TMIC-39. PERIVASCULAR CONTAINMENT OF T CELLS IN IDH-MUTANT ASTROCYTOMA ASSOCIATES WITH HIGH ABUNDANCE OF GEMISTOCYTIC TUMOR CELLS AND IMMUNE STIMULATORY MICROGLIA

Abstract

Abstract Isocitrate dehydrogenase mutant (IDHmt) astrocytoma is considered a T cell-deficient tumor, yet little is known regarding the underlying mechanism that drives T cell exclusion. To this end, we have systematically characterized the IDHmt astrocytoma immune microenvironment.

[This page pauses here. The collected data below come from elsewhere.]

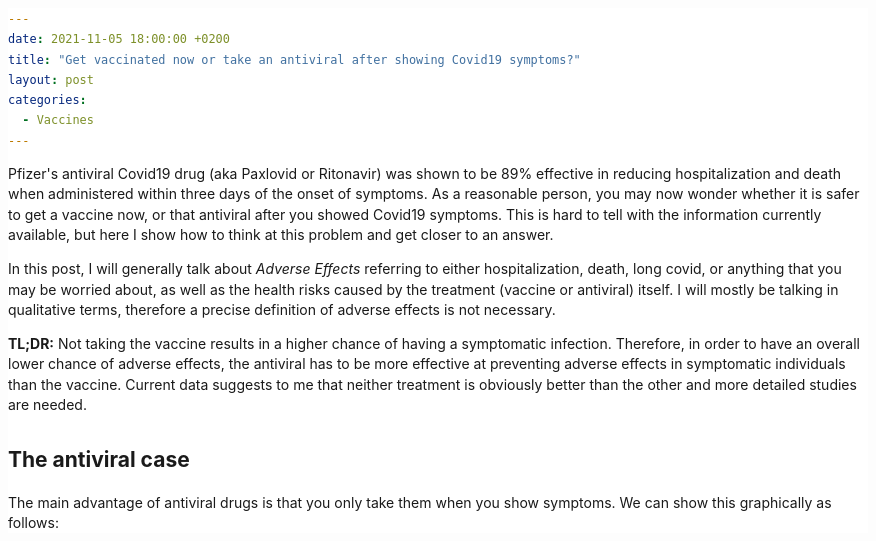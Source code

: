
 ```yaml
---
date: 2021-11-05 18:00:00 +0200
title: "Get vaccinated now or take an antiviral after showing Covid19 symptoms?"
layout: post
categories:
  - Vaccines
---
```


Pfizer's antiviral Covid19 drug (aka Paxlovid or Ritonavir) was shown to be 89%
effective in reducing hospitalization and death when administered within three
days of the onset of symptoms. As a reasonable person, you may now wonder
whether it is safer to get a vaccine now, or that antiviral after you showed
Covid19 symptoms. This is hard to tell with the information currently available,
but here I show how to think at this problem and get closer to an answer.



In this post, I will generally talk about *Adverse Effects* referring to either
hospitalization, death, long covid, or anything that you may be worried about,
as well as the health risks caused by the treatment (vaccine or antiviral)
itself. I will mostly be talking in qualitative terms, therefore a precise
definition of adverse effects is not necessary.

**TL;DR:** Not taking the vaccine results in a higher chance of having a
symptomatic infection. Therefore, in order to have an overall lower chance of
adverse effects, the antiviral has to be more effective at preventing adverse
effects in symptomatic individuals than the vaccine. Current data suggests to me
that neither treatment is obviously better than the other and more detailed
studies are needed.

## The antiviral case

The main advantage of antiviral drugs is that you only take them when you show
symptoms. We can show this graphically as follows:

We used multiplex immunofluorescence stainings (n=75; 1293 regions), bulk (n=152) and single nucleus RNA-sequencing (snRNAseq) (n=8) alongside spatial proteomics and RNA sequencing (n=12; 72 regions of interest) on samples from one patient cohort from the Erasmus Medical Center in the Netherlands, enabling integrative spatially resolved multi-omics analysis. We identified three spatially distinct T cell distributions in IDHmt astrocytoma: perivascular accumulation of T cells (T cell cuffs); presence of T cells in the tumor stroma; and absence of T cells. T cells were most frequently present in cuffs. Notably, T cell cuffs were characterized by a high abundance of a histologically distinct tumor cell type called gemistocytes. Conversely, we find gemistocyte high regions to be enriched for T cell cuffs, B cells and tumor associated macrophages (TAMs). Gemistocyte high tumors have an increased expression of immune cell migration and activation programs. SnRNAseq demonstrates that these programs originate from TAMs and T cells. Interestingly, we find that gemistocytic tumor cells form a transcriptionally distinct tumor cell sub-cluster of the astrocyte-like tumor cell state that expresses CD44. Spatial transcriptomics consequently confirmed that gemistocytes co-occurred with a population of immune stimulatory microglia that expresses the CD44-ligand Secreted Phosphoprotein 1 (SPP1), the chemo-attractants CCL3, CCL4 and CCL4L2, and markers for reactive microglia. In summary, we systematically uncovered a previously unrecognized cellular network between T cells, gemistocytic tumor cells and a subpopulation of immune-stimulatory microglia. This spatially confined population of TAMs, together with gemistocytic tumor cells, harbors signatures associated with astrogliosis, a CNS-specific mechanism of T cell exclusion, and thus may explain the perivascular confinement of T cells.